Yum! Brands (YUM 0.18%) might want you to think its Pizza Hut chain is concerned about the number of calories you're eating, but its new "Skinny Slice" pizza is nothing more than a price hike wrapped in health consciousness.

The casual dining pizzeria recently revealed it is testing in two markets a new healthy pizza that, according to the Associated Press, features slices containing 300 or fewer calories. But to get those supposed slimming qualities, all Pizza Hut is really doing is using less dough and skimping on the toppings. You're apparently still getting the same 14-inch pie you're accustomed to, only less of it. For the same price.

Seven teens gathered around a fire pit while eating delivery pizza

Image source: Getty Images.

If Kellogg reduced the amount of Frosted Flakes that came in a cereal box but still charged the same amount, you'd recognize right away that what it was really doing was raising prices. What it likely wouldn't do, though, was tell you that what you the cereal you were eating was better for you.

Slimming profits
It's not hard to see why the pizza joint is doing this. Last quarter, sales fell 1% to $142 million even though the number of restaurants open rose 2% year over year to more than 13,330 units. With comparable-store sales falling 3% in the second quarter, the chain's operating profits, which accounted for 15% of Yum! Brands total in 2013, plunged 22%. In short, Pizza Hut is trying to bolster its bottom line by cutting costs, but telling its customers it's looking out for their waistlines.

Pizza sales are cooling off for Pizza Hut. Data source: Yum! Brands quarterly SEC filings.

It's not like pizza itself is exactly a healthy meal. According to Pizza Hut's website, a regular cheese slice of its large pan pizza is 350 calories, 150 of them from fat. Even its "Thin and Crispy" pie, which the Skinny Slice most seems to emulate, has 260 calories, 100 of which come from fat.
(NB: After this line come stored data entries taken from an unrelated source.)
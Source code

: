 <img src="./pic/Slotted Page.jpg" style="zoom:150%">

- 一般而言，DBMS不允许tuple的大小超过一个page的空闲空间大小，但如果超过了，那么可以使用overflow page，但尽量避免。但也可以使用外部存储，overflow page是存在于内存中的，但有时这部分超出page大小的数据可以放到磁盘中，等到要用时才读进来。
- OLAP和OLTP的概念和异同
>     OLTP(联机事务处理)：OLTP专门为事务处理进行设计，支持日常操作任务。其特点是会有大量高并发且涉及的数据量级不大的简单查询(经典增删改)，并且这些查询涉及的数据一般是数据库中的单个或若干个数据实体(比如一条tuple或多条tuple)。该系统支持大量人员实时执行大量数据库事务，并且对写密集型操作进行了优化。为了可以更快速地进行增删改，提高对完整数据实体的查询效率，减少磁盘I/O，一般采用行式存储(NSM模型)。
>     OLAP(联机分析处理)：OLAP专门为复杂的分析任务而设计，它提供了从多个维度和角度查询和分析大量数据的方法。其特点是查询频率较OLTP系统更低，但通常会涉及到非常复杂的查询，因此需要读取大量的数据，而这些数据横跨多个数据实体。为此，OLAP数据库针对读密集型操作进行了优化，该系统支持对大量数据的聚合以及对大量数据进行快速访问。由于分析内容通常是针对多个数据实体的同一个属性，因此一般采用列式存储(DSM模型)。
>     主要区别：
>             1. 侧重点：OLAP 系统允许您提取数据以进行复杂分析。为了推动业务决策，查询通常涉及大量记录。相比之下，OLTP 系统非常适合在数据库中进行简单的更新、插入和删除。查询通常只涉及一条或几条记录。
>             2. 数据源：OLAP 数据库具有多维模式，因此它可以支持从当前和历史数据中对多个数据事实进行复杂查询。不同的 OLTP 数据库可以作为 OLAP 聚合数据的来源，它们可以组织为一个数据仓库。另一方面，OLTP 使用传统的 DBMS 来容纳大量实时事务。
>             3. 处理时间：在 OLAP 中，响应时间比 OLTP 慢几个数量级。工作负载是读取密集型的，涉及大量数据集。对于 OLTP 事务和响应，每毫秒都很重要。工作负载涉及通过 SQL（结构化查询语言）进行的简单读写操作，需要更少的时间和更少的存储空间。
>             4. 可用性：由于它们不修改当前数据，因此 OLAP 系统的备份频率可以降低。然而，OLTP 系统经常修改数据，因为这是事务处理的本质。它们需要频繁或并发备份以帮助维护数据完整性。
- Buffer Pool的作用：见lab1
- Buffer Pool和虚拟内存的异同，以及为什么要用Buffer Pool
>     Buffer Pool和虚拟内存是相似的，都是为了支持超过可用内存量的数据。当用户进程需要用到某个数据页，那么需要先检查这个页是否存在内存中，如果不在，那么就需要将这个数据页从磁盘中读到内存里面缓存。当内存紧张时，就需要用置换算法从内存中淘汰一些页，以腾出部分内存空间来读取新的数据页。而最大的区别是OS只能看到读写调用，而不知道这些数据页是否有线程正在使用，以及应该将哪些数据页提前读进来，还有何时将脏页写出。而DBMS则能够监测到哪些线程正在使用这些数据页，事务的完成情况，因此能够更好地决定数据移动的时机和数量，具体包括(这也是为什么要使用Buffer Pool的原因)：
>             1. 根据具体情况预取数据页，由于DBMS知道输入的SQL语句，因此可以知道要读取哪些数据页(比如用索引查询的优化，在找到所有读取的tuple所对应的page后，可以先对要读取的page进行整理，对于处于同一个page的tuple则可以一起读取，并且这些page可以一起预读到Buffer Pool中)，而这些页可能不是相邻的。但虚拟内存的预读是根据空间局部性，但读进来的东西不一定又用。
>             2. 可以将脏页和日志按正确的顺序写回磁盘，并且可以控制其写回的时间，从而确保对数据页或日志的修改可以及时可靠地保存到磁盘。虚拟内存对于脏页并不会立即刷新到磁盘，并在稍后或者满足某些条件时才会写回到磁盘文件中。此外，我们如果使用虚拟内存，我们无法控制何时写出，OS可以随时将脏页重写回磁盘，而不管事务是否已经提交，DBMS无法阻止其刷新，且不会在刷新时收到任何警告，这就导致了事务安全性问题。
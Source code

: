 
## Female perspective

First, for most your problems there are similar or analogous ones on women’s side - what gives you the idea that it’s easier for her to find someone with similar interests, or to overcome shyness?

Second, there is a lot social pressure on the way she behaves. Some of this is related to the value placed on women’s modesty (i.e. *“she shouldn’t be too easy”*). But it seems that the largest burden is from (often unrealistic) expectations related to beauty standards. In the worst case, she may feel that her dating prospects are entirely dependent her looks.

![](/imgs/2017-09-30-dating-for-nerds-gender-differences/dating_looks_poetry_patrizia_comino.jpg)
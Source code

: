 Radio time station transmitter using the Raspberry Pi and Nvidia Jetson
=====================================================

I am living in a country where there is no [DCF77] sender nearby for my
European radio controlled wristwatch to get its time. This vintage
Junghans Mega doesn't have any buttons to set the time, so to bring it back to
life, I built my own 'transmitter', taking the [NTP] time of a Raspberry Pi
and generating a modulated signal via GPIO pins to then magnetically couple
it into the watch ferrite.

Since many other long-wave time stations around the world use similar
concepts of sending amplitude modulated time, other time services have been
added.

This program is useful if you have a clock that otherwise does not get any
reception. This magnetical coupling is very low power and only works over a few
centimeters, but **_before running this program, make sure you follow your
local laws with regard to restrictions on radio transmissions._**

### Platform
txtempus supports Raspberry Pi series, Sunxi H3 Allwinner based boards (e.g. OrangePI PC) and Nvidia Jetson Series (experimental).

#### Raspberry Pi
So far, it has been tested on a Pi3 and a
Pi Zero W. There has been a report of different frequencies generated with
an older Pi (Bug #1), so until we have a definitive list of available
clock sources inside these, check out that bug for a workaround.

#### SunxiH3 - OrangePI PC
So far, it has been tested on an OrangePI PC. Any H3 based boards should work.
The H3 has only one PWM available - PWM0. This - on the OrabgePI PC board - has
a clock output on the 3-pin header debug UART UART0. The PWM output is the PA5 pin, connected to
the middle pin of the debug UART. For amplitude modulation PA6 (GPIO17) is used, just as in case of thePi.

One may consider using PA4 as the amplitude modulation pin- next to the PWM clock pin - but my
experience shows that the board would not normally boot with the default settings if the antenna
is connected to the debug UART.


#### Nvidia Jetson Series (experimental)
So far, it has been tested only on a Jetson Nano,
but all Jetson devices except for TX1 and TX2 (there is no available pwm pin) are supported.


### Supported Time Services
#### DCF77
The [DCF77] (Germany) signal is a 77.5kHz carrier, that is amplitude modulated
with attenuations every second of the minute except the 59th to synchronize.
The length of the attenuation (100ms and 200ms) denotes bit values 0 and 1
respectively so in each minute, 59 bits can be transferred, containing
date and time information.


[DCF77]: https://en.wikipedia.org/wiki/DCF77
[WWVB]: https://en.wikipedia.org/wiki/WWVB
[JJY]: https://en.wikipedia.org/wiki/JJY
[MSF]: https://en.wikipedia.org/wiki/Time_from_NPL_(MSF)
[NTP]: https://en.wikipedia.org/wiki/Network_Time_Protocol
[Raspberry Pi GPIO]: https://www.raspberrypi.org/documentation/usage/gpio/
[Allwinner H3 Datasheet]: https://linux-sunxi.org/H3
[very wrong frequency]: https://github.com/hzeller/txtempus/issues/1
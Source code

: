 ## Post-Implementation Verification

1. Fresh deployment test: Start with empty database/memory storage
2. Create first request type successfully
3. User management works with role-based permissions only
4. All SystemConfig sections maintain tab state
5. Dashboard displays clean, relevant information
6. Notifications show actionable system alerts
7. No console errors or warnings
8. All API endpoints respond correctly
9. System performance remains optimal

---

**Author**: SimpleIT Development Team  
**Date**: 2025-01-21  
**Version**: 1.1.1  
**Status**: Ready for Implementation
The most fattening slice on its menu, however, is the Meat Lover's large pan pie, that weighs in at 470 calories, although if you ate a whole 6-inch personal pan Meat Lover's pie -- something not completely beyond the realm of possibility -- you'd be scarfing down 850 calories with more than half of them coming from fat.

Healthy pizza is not an oxymoron
Domino's Pizza
(DPZ -2.01%) also unveiled a better-for-you pizza recently that it called Smart Slice, but rather than underweighting its pie, it chose to use healthier or less fattening ingredients.

Over half of the crust is made up of whole wheat flour, while the mozzarella cheese has half the fat of regular cheese, and the sauce has 35% less sodium. The toppings are on the light side, too, with the pepperoni, for example, a third less fat and half the sodium of regular pepperoni. It also offers leaner sources of protein, like ham and chicken, as well as vegetable toppings.

Other companies whose food isn't typically thought of as "healthy" have tried to offer consumers lighter fare with mixed success.

You can never be too rich or too thin.
Last year, mall-based pizzeria Sbarro, which emerged from bankruptcy in June, also offered a 270-calorie "Skinny Slice," seemingly jumping onto the whole "skinny" fad that seemed to have been popularized by reality TV star Betheny Frankel's line of Skinnygirl cocktails. Even Cheesecake Factory (CAKE 0.50%) debuted its Skinnylicious menu a few years back that's still featured today.

However, after less than a year on the menu, Burger King Worldwide (BKW.DL) dumped its low-cal, less fat Satisfries because they were a complete flop. Maybe if they called them "skinny fries" they would've done better.

Does this pizza make me look fat?
In the end, there's nothing wrong with Pizza Hut wanting to beef up its profits -- in fact, it needs to. But the pizza chain would do better by its customers if didn't make it seem like it was more concerned about their well being than its bottom line, and just gave them the skinny on what it was really trying to do.